#### [WHAT THE TASK ASKS]
In the data below, the answer is the run of lines from the line containing "1. Prepare 1 tablespoon parsley flakes" through the line containing "1. Dice the", both included; print it exactly and nothing else.

======== ENTRIES SHOWN ========

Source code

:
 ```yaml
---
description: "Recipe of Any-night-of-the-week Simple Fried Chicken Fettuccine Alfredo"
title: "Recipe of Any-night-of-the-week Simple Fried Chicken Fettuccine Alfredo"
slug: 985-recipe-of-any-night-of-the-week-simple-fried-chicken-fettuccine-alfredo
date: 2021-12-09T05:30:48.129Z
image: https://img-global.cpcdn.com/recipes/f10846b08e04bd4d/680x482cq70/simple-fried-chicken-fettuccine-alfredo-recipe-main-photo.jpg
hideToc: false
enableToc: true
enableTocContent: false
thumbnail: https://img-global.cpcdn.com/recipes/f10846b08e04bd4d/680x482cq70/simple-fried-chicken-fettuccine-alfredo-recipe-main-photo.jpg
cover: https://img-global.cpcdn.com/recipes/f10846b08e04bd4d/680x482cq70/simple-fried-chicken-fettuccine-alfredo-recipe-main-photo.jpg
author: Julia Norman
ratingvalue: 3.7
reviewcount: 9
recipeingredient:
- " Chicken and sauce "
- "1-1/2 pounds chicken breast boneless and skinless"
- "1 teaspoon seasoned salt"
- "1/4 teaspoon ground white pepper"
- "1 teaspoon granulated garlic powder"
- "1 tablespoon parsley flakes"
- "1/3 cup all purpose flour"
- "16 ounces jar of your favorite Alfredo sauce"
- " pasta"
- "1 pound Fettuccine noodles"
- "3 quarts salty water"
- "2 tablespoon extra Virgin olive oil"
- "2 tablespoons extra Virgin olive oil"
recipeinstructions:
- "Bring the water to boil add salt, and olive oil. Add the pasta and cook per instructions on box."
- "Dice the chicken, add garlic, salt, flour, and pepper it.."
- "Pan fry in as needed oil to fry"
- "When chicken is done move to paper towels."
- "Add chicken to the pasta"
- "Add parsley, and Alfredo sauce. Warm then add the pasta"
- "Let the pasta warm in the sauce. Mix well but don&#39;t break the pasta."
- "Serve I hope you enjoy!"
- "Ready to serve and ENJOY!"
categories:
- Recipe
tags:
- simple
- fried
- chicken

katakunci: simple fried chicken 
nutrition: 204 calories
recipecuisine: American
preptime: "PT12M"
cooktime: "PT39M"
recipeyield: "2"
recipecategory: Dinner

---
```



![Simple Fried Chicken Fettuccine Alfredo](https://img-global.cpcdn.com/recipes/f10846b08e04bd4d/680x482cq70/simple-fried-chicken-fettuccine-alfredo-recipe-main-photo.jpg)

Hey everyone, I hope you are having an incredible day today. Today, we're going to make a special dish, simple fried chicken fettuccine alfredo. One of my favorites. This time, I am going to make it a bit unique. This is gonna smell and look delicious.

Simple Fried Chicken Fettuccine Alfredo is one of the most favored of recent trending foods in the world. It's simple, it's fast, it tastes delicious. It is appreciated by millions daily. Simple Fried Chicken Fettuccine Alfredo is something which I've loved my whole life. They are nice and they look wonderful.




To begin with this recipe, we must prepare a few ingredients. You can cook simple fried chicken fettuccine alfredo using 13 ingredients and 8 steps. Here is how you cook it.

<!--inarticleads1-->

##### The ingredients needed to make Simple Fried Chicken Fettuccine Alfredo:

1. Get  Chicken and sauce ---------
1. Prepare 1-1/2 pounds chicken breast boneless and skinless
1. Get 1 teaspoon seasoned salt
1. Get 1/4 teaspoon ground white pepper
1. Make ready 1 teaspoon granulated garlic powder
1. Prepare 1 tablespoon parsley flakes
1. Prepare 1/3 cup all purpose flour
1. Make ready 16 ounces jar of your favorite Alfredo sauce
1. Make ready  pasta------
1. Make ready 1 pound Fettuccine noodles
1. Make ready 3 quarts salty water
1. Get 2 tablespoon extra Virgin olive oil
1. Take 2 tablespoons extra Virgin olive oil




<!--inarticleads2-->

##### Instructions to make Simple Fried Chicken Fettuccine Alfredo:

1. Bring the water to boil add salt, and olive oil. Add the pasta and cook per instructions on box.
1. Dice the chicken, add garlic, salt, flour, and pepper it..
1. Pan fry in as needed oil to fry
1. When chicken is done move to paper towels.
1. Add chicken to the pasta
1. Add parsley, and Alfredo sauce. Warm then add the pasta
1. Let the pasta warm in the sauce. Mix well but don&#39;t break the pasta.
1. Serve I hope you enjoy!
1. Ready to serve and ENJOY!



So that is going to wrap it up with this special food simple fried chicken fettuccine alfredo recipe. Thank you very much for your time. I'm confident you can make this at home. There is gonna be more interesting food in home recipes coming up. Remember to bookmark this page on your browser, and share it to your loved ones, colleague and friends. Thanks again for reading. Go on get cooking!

========

#### [ANSWER]
1. Prepare 1 tablespoon parsley flakes
1. Prepare 1/3 cup all purpose flour
1. Make ready 16 ounces jar of your favorite Alfredo sauce
1. Make ready  pasta------
1. Make ready 1 pound Fettuccine noodles
1. Make ready 3 quarts salty water
1. Get 2 tablespoon extra Virgin olive oil
1. Take 2 tablespoons extra Virgin olive oil




<!--inarticleads2-->

##### Instructions to make Simple Fried Chicken Fettuccine Alfredo:

1. Bring the water to boil add salt, and olive oil. Add the pasta and cook per instructions on box.
1. Dice the chicken, add garlic, salt, flour, and pepper it..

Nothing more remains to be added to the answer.